On March 22, 2001, Sanchez was convicted of transportation, and possession and sale, of methamphetamine (Health & Saf. Code, §§ 11378, 11379, subd. (a)). Sanchez had been stopped by a sheriff’s deputy for driving with his two small children unrestrained in the car. After Sanchez said he did not have a driver’s license, the deputy ordered Sanchez out of the car. Sanchez attempted to remove a bag of methamphetamine from the car by dragging it out with his bare foot. When the deputy retrieved the bag, Sanchez fled, leaving the children behind in the car. Another deputy arrived at the scene and found more methamphetamine near the car. A search of Sanchez’s residence revealed a commercial drug enterprise. Following Sanchez’s conviction, the trial court refused to strike three of Sanchez’s four prior strike convictions and sentence him as a second strike offender. It sentenced him to 25 years to life under the three strikes law. We affirmed. (People v. Sanchez (Mar. 5, 2002, B149912) [nonpub. opn.].)

II. The Proposition 36 Petition

On March 22, 2013, Sanchez filed his petition for recall of sentence and resentencing under Proposition 36. He claimed eligibility for recall of sentence, and his suitability for resentencing because he would not pose an unreasonable risk of danger to public safety if resentenced (Pen.
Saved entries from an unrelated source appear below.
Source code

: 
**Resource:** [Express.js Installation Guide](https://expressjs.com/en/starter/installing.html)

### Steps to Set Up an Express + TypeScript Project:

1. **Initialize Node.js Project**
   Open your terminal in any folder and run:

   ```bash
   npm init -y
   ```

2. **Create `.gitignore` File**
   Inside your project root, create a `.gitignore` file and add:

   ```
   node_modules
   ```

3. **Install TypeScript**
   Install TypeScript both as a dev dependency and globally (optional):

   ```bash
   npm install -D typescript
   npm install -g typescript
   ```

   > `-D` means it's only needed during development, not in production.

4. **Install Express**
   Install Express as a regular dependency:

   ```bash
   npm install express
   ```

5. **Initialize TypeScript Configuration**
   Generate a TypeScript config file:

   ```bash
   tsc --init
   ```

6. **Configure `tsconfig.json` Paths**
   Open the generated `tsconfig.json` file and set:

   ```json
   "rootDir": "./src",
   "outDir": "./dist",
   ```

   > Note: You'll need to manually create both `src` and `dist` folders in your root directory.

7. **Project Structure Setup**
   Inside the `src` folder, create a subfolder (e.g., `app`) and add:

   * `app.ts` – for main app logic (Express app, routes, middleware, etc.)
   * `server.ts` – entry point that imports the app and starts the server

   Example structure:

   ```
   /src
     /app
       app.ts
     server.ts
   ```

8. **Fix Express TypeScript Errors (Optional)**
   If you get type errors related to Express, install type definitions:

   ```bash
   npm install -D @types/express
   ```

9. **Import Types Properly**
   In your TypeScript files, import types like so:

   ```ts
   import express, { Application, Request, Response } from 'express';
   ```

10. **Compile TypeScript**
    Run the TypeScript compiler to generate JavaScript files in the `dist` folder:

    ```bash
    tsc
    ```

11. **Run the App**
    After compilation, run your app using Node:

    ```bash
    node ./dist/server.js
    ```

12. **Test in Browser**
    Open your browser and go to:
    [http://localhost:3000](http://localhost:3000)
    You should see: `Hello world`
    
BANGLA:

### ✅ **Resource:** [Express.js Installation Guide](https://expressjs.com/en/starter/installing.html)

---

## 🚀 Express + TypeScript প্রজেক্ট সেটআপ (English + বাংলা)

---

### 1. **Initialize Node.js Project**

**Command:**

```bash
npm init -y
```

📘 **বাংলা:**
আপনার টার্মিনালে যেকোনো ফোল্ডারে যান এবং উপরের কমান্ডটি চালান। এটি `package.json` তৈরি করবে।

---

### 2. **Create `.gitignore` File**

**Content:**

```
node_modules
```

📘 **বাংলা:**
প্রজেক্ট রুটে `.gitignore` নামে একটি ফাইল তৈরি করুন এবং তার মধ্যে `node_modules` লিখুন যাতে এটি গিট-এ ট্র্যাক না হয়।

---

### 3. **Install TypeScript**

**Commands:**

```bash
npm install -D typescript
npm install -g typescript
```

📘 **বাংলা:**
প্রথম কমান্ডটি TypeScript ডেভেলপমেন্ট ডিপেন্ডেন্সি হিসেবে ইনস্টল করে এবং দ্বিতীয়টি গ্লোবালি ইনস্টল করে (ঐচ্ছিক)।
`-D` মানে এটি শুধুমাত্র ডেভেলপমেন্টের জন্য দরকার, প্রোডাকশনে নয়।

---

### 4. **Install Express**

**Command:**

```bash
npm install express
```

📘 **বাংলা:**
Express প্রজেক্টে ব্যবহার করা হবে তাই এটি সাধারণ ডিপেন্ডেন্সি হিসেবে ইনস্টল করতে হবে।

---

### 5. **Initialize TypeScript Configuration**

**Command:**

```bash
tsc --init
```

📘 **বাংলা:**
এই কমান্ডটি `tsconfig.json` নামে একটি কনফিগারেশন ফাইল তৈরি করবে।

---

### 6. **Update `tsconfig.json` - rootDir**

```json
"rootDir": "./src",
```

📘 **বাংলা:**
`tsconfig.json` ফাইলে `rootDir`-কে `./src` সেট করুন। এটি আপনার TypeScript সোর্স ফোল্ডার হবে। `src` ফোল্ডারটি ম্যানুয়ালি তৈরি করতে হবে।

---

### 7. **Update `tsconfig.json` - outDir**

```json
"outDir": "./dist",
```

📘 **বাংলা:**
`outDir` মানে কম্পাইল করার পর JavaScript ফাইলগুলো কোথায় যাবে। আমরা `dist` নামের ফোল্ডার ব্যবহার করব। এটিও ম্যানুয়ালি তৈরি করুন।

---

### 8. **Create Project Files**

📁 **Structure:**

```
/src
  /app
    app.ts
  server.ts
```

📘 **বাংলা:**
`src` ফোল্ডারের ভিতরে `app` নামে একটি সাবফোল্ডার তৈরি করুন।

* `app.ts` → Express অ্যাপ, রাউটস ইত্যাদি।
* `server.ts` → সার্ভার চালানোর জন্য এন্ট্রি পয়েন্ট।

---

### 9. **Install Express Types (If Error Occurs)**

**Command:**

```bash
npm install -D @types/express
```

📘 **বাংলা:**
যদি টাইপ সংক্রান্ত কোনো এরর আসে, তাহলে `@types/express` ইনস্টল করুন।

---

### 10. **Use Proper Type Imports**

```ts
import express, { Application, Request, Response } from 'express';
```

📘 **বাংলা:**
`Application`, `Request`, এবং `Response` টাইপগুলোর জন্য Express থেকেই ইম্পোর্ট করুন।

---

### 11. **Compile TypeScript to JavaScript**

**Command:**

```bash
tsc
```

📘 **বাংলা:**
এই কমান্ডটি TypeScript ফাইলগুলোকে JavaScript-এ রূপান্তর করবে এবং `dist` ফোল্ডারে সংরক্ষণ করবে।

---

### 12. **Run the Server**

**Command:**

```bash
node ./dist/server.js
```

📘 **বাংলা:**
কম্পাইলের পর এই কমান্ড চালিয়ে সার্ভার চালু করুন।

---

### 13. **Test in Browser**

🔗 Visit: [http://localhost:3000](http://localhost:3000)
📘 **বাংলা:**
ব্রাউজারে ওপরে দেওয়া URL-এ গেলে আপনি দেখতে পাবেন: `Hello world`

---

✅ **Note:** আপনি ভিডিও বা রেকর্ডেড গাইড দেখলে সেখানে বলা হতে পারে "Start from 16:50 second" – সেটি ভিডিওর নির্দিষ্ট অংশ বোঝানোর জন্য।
Code, § 1170.126, subd. (f)).

The People filed opposition to Sanchez’s petition on October 17, 2013. They did not challenge his claim of eligibility but challenged his suitability. The People quoted our opinion holding the trial court had not abused its discretion in refusing to strike any of Sanchez’s prior convictions, in that nothing in the record put Sanchez outside the spirit of the three strikes law’s sentencing scheme. We stated that Sanchez had “amassed an impressive criminal record.” In 1986, Sanchez was convicted of armed robbery. That court showed him “remarkable mercy,” placing him on probation with 270 days in jail. He soon violated probation in 1987 by trying to dissuade a witness via threats of force and went to prison for both crimes. In the meantime, he suffered convictions for a misdemeanor battery and a misdemeanor burglary. He spent short periods of time in jail for each conviction.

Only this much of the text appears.